In the early days of World War II, after Winston Churchill took over the leadership of England, he offered his people “blood, sweat, and tears.” During the siege of Rome in 1849, Garibaldi, the Italian general, made a proclamation: “Soldiers, all our efforts against superior forces have been unavailing. I have nothing to offer you but hunger and thirst, hardship, and death. But I call on all who love their country to join with me.” You would think that people would retreat in these situations. But statements such as this brought more people stepping up to serve.
One of the most well-known and challenging statements of Jesus is: “If any want to become my followers, let them deny themselves, take up their cross, and follow me.” Jesus certainly isn’t offering an “easy life” here! No, he offered a cross and an invitation to do God’s work.
Several years ago, a church published an advertisement that free iPads would be given away at Easter Sunday worship! YIKES! This is a far cry from Jesus saying, “I offer you to freely take up a cross. What I offer you is an invitation to sacrificial love, to love one another, to take care of those in dire need.”

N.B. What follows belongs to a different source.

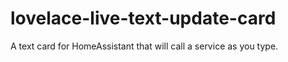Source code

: # lovelace-live-text-update-card
A text card for HomeAssistant that will call a service as you type.
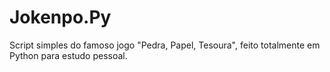 # Jokenpo.Py
Script simples do famoso jogo "Pedra, Papel, Tesoura", feito totalmente em Python para estudo pessoal.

Jesus didn’t come to make life easy, but to make life meaningful! Jesus came to make us right with God, to have a daily relationship with God.
Of course, Jesus never calls upon his followers to do or face anything that he himself wasn’t prepared to do and face. What he asks us to face, he has already faced. Jesus calls upon us to take up a cross only because he himself first suffered and died on a cross for us.
Sacrificial cross-bearing doesn’t come naturally. It’s a choice. It’s voluntary. It’s an act of love that we freely choose. For Jesus, it meant suffering and death because he loved us so much he could do nothing else. For us, it means reaching out to people who are unlovable and unlovely, even people who never return the love. We keep on loving because that’s what Jesus did, and that’s what Jesus calls us to do.
Here’s an idea for your reflection: take the word “love” and replace it with “cross-bearer” in the “love chapter” of the Bible (First Corinthians 13). “A cross-bearer is patient. A cross-bearer is kind. A cross-bearer does not envy. A cross-bearer does not boast. A cross-bearer is not arrogant or rude. A cross-bearer is not self-seeking. A cross-bearer is not easily angered, nor keeps records of wrongs. A cross-bearer does not delight in evil, but rejoices with the truth. A cross-bearer always protects, always trusts, always hopes, always perseveres.”